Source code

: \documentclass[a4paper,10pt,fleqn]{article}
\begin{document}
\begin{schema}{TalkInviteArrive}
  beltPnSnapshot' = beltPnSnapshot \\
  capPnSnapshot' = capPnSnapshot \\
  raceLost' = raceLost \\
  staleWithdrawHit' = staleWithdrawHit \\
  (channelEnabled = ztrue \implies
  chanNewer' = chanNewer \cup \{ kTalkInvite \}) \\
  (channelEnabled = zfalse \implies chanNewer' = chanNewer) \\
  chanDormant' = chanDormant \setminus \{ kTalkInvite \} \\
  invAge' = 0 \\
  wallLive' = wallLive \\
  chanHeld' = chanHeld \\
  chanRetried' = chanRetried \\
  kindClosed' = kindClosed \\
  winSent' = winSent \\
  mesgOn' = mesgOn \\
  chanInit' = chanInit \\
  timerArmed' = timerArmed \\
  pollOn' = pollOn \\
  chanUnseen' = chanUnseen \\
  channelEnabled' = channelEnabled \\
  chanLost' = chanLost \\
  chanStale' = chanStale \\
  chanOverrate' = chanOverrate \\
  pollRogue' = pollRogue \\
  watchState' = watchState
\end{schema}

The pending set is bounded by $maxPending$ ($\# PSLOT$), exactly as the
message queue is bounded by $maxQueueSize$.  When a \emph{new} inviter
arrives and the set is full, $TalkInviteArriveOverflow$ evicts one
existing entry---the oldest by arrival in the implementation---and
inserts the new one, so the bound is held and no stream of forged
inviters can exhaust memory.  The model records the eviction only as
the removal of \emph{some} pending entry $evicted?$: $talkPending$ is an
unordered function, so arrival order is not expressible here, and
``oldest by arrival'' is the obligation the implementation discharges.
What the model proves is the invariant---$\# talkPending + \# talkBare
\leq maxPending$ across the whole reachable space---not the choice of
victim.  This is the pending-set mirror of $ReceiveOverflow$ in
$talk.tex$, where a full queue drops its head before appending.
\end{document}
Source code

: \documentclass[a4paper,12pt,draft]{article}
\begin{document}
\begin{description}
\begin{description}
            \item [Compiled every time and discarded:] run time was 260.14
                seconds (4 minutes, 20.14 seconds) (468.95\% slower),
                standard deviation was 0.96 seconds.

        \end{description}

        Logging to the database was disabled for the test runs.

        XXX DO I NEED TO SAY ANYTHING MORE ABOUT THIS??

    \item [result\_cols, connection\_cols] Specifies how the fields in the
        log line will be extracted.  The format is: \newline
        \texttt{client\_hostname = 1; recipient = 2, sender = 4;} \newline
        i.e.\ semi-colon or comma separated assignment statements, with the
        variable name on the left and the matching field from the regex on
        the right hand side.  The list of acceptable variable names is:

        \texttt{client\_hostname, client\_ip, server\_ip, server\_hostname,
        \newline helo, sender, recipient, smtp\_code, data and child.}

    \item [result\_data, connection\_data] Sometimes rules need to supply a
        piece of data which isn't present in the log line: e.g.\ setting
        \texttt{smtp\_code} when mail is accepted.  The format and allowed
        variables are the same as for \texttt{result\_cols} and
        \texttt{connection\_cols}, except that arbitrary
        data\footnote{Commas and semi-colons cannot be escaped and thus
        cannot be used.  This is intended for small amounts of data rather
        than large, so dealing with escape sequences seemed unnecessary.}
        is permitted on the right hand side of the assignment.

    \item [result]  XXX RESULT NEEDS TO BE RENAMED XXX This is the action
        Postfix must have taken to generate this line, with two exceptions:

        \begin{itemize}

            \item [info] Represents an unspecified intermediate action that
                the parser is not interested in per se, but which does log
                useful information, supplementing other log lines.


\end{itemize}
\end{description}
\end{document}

▶ **Work instructions**: The records above need to be written out again. Keep them exact.

▶ **Response to the task**:
Source code

: \documentclass[a4paper,10pt,fleqn]{article}
\begin{document}
\begin{schema}{TalkInviteArrive}
  beltPnSnapshot' = beltPnSnapshot \\
  capPnSnapshot' = capPnSnapshot \\
  raceLost' = raceLost \\
  staleWithdrawHit' = staleWithdrawHit \\
  (channelEnabled = ztrue \implies
  chanNewer' = chanNewer \cup \{ kTalkInvite \}) \\
  (channelEnabled = zfalse \implies chanNewer' = chanNewer) \\
  chanDormant' = chanDormant \setminus \{ kTalkInvite \} \\
  invAge' = 0 \\
  wallLive' = wallLive \\
  chanHeld' = chanHeld \\
  chanRetried' = chanRetried \\
  kindClosed' = kindClosed \\
  winSent' = winSent \\
  mesgOn' = mesgOn \\
  chanInit' = chanInit \\
  timerArmed' = timerArmed \\
  pollOn' = pollOn \\
  chanUnseen' = chanUnseen \\
  channelEnabled' = channelEnabled \\
  chanLost' = chanLost \\
  chanStale' = chanStale \\
  chanOverrate' = chanOverrate \\
  pollRogue' = pollRogue \\
  watchState' = watchState
\end{schema}

The pending set is bounded by $maxPending$ ($\# PSLOT$), exactly as the
message queue is bounded by $maxQueueSize$.  When a \emph{new} inviter
arrives and the set is full, $TalkInviteArriveOverflow$ evicts one
existing entry---the oldest by arrival in the implementation---and
inserts the new one, so the bound is held and no stream of forged
inviters can exhaust memory.  The model records the eviction only as
the removal of \emph{some} pending entry $evicted?$: $talkPending$ is an
unordered function, so arrival order is not expressible here, and
``oldest by arrival'' is the obligation the implementation discharges.
What the model proves is the invariant---$\# talkPending + \# talkBare
\leq maxPending$ across the whole reachable space---not the choice of
victim.  This is the pending-set mirror of $ReceiveOverflow$ in
$talk.tex$, where a full queue drops its head before appending.
\end{document}
Source code

: \documentclass[a4paper,12pt,draft]{article}
\begin{document}
\begin{description}
\begin{description}
            \item [Compiled every time and discarded:] run time was 260.14
                seconds (4 minutes, 20.14 seconds) (468.95\% slower),
                standard deviation was 0.96 seconds.

        \end{description}

        Logging to the database was disabled for the test runs.

        XXX DO I NEED TO SAY ANYTHING MORE ABOUT THIS??

    \item [result\_cols, connection\_cols] Specifies how the fields in the
        log line will be extracted.  The format is: \newline
        \texttt{client\_hostname = 1; recipient = 2, sender = 4;} \newline
        i.e.\ semi-colon or comma separated assignment statements, with the
        variable name on the left and the matching field from the regex on
        the right hand side.  The list of acceptable variable names is:

        \texttt{client\_hostname, client\_ip, server\_ip, server\_hostname,
        \newline helo, sender, recipient, smtp\_code, data and child.}

    \item [result\_data, connection\_data] Sometimes rules need to supply a
        piece of data which isn't present in the log line: e.g.\ setting
        \texttt{smtp\_code} when mail is accepted.  The format and allowed
        variables are the same as for \texttt{result\_cols} and
        \texttt{connection\_cols}, except that arbitrary
        data\footnote{Commas and semi-colons cannot be escaped and thus
        cannot be used.  This is intended for small amounts of data rather
        than large, so dealing with escape sequences seemed unnecessary.}
        is permitted on the right hand side of the assignment.

    \item [result]  XXX RESULT NEEDS TO BE RENAMED XXX This is the action
        Postfix must have taken to generate this line, with two exceptions:

        \begin{itemize}

            \item [info] Represents an unspecified intermediate action that
                the parser is not interested in per se, but which does log
                useful information, supplementing other log lines.


\end{itemize}
\end{description}
\end{document}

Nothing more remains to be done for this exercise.